[Dataset entries]
• • • •

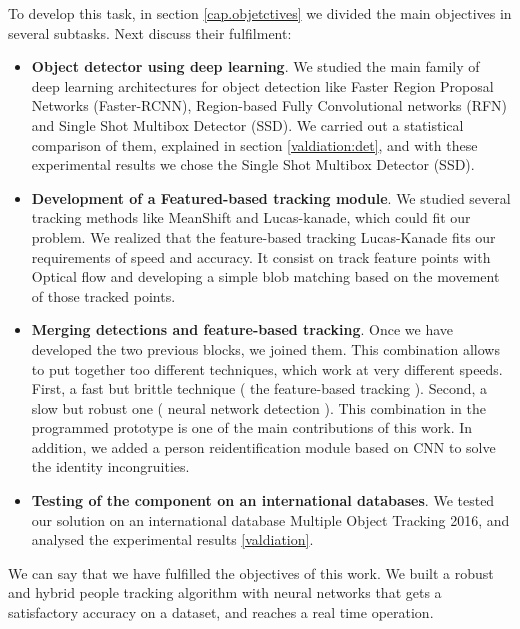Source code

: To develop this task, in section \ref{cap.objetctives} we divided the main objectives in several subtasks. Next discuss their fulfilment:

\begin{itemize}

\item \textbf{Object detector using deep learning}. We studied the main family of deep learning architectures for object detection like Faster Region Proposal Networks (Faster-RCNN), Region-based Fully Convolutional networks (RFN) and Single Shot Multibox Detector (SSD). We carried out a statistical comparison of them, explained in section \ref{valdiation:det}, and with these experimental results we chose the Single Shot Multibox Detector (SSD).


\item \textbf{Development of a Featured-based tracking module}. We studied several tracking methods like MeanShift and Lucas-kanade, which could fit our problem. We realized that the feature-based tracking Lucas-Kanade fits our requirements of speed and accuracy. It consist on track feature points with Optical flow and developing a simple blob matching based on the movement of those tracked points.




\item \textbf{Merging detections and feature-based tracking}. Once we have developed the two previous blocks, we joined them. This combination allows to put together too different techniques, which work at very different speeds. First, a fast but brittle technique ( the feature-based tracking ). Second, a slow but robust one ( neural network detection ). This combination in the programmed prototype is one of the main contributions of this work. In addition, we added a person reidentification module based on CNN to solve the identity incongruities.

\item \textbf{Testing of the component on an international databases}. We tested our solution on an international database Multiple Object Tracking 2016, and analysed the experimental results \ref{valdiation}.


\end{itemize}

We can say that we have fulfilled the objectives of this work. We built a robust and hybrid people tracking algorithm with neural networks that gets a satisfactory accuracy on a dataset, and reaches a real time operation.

• • • •

• Work item:
Copy out exactly the lines running from the line with "those tracked points." to the end of the records, inclusive.

• Task output:
\item \textbf{Development of a Featured-based tracking module}. We studied several tracking methods like MeanShift and Lucas-kanade, which could fit our problem. We realized that the feature-based tracking Lucas-Kanade fits our requirements of speed and accuracy. It consist on track feature points with Optical flow and developing a simple blob matching based on the movement of those tracked points.




\item \textbf{Merging detections and feature-based tracking}. Once we have developed the two previous blocks, we joined them. This combination allows to put together too different techniques, which work at very different speeds. First, a fast but brittle technique ( the feature-based tracking ). Second, a slow but robust one ( neural network detection ). This combination in the programmed prototype is one of the main contributions of this work. In addition, we added a person reidentification module based on CNN to solve the identity incongruities.

\item \textbf{Testing of the component on an international databases}. We tested our solution on an international database Multiple Object Tracking 2016, and analysed the experimental results \ref{valdiation}.


\end{itemize}

We can say that we have fulfilled the objectives of this work. We built a robust and hybrid people tracking algorithm with neural networks that gets a satisfactory accuracy on a dataset, and reaches a real time operation.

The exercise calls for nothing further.